RECORDED INFORMATION:
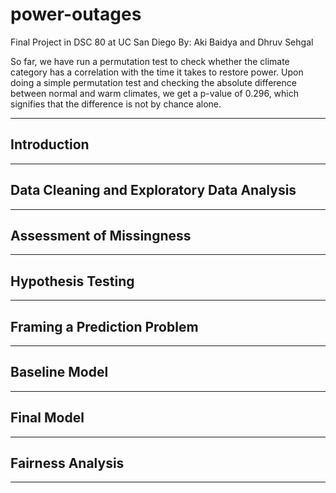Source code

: # power-outages
Final Project in DSC 80 at UC San Diego
By: Aki Baidya and Dhruv Sehgal

So far, we have run a permutation test to check whether the climate category has a correlation with the time it takes to restore power. Upon doing a simple permutation test and checking the absolute difference between normal and warm climates, we get a p-value of 0.296, which signifies that the difference is not by chance alone. 

---

## Introduction

---

## Data Cleaning and Exploratory Data Analysis

---

## Assessment of Missingness

---

## Hypothesis Testing

---

## Framing a Prediction Problem

---

## Baseline Model

---

## Final Model

---

## Fairness Analysis

---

TASK TO COMPLETE: Please make an exact copy of the lines from the one holding "## Data Cleaning" through the final line of the records above, nothing more.

WRITTEN RESPONSE:
## Data Cleaning and Exploratory Data Analysis

---

## Assessment of Missingness

---

## Hypothesis Testing

---

## Framing a Prediction Problem

---

## Baseline Model

---

## Final Model

---

## Fairness Analysis

---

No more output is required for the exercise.